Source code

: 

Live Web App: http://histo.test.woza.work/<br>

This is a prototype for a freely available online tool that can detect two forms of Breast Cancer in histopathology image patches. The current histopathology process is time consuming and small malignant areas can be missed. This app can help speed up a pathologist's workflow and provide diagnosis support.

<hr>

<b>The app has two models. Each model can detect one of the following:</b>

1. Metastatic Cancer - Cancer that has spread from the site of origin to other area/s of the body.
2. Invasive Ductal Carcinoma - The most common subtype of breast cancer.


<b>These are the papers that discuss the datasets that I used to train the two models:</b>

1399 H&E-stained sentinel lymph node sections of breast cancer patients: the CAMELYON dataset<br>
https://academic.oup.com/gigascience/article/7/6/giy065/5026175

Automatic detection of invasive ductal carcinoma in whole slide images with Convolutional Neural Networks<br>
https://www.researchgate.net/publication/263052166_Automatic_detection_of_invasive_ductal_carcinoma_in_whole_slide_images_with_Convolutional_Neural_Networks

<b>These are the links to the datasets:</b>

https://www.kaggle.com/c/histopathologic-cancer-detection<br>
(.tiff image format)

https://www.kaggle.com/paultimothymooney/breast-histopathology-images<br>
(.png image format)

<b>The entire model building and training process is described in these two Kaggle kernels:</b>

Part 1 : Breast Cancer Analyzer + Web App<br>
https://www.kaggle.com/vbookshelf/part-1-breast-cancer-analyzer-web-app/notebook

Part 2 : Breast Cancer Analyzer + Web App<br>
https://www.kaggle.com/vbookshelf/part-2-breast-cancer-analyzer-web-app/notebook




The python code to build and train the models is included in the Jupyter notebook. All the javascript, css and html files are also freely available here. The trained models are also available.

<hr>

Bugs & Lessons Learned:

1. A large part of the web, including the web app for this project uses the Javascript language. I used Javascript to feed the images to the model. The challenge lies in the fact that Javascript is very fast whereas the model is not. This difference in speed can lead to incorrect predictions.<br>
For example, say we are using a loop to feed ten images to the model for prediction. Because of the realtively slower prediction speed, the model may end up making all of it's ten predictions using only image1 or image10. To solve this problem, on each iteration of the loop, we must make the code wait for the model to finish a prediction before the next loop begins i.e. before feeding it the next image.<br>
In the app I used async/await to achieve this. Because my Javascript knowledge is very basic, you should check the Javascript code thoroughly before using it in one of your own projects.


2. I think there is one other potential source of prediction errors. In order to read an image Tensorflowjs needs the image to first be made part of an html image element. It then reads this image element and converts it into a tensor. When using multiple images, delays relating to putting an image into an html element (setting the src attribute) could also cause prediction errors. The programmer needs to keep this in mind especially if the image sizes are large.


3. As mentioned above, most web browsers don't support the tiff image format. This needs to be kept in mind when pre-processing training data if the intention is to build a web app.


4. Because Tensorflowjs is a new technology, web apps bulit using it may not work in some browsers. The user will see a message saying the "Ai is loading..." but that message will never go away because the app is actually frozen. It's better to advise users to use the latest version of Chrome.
===============
In the listing, find every line with the word "html" and return it.

• _Written solution_
The python code to build and train the models is included in the Jupyter notebook. All the javascript, css and html files are also freely available here. The trained models are also available.
2. I think there is one other potential source of prediction errors. In order to read an image Tensorflowjs needs the image to first be made part of an html image element. It then reads this image element and converts it into a tensor. When using multiple images, delays relating to putting an image into an html element (setting the src attribute) could also cause prediction errors. The programmer needs to keep this in mind especially if the image sizes are large.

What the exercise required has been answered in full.